One excuse which is often given for high fees is, 'Well, that's okay, the high-fee accounts are returning high returns to members.' So you're paying a lot but you're getting a lot. It is the sort of hedge fund argument, that, really, it's okay to pay '2 and 20' if you're getting superstar returns. But a key finding of the Productivity Commission went directly contrary to that. Finding 3.7 by the Productivity Commission was that 'higher fees are clearly associated with lower net returns over the long term'. The Productivity Commission reviewed work by the Grattan Institute, which found that 'Australian funds that charge higher total investment and administration fees deliver lower net returns once fees are accounted for'. It cited work by Basu and Andrews, finding 'a statistically significant and negative relationship between gross returns from Australian superannuation funds and expense ratios incorporating investment and administration costs'. They found a one per cent decrease in fees was associated with a 0.1 per cent increase in gross returns. So this gives the lie to the notion that we should be comfortable with high-fee accounts because they're delivering high returns. In fact, high-fee accounts tend to deliver lower returns to Australians.

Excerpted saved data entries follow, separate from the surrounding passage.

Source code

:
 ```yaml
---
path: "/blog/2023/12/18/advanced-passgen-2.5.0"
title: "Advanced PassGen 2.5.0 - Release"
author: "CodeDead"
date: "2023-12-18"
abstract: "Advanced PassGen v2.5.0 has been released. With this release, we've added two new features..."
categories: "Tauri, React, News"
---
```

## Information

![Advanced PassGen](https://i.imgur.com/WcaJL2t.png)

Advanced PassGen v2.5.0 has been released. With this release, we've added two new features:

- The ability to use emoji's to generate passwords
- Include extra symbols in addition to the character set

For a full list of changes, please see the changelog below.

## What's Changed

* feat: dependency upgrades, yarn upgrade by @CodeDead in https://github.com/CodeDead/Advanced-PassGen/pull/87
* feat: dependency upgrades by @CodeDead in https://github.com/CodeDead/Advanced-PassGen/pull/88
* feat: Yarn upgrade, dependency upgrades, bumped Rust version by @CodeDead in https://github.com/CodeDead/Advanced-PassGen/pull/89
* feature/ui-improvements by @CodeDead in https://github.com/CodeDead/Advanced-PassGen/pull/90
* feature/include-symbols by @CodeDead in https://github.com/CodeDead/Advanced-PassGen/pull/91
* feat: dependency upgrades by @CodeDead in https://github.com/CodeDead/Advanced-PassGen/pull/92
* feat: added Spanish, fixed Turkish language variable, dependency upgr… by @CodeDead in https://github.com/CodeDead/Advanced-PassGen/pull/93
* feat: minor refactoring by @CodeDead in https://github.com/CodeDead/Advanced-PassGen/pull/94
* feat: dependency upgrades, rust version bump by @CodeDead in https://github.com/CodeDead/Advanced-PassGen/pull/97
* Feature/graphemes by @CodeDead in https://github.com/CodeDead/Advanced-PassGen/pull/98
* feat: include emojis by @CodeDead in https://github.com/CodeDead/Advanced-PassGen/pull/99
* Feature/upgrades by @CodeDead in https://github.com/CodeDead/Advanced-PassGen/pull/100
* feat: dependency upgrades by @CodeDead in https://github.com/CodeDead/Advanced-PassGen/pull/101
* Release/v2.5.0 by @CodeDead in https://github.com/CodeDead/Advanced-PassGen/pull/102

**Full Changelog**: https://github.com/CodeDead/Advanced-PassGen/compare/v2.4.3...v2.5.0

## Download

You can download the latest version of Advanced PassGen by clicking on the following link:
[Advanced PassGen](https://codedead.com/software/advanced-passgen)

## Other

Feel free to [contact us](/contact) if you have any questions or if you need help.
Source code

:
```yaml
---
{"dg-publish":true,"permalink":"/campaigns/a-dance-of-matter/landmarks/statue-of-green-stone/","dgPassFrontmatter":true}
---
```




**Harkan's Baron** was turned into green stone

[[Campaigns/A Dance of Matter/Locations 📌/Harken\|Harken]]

I was quite surprised when, in a parliamentary hearing, Ms Helen Rowell from APRA was uncertain as to whether APRA supported this finding by the Productivity Commission, suggesting that there might be evidence which ran in the opposite direction. APRA agreed to take on notice my question as to whether they could produce evidence contradicting the Productivity Commission's finding 3.7. That answer on notice was returned, with APRA saying they had searched the literature and found no such evidence. So APRA now appears to concur with the Grattan Institute and with the Productivity Commission's excellent report, led by Karen Chester, that high-fee accounts deliver lower returns. That means that the issue of fees ought to be front and centre for APRA. It's not good enough for APRA to simply focus on high-level prudential management; APRA should also take as part of its mandate a concern about the underperforming tail of Australians who are stuck in high-fee funds which are taking away a goodly share of their money without producing better returns—indeed, while producing worse returns—for these fund holders.

The Australian superannuation sector is headed towards $3 trillion. It's one of the reasons why our current account deficit has been coming down in recent years; we have this large pool of savings. But if we're going to reduce reliance on the age pension, which must be the principal objective of superannuation, then we need to tackle high-fee accounts. There are too many high-fee accounts in the market right now, and APRA should be playing a much more vigorous role in ensuring that high-fee accounts are addressed.

I commend the government for its willingness to tackle the issue of insurance costs and superannuation, but I call on the government now to do the same with high-fee accounts, to recognise that high-fee accounts erode balances and that it's predominantly a problem in the retail sector. It is not exclusively retail funds that have excessive fees but, overwhelmingly, excessive fee funds are retail funds. The problem of underreporting of fees to APRA, again, is predominantly a challenge in the retail space. Labor will move amendments to this sensible bill. We hope the government can get it right and will continue the process of reforming Australian superannuation to the benefit of all Australians.

The DEPUTY SPEAKER ( Dr McVeigh ): The debate is interrupted in accordance with standing order 43. The debate may be resumed at a later hour and the member will have leave to continue speaking when the debate is resumed.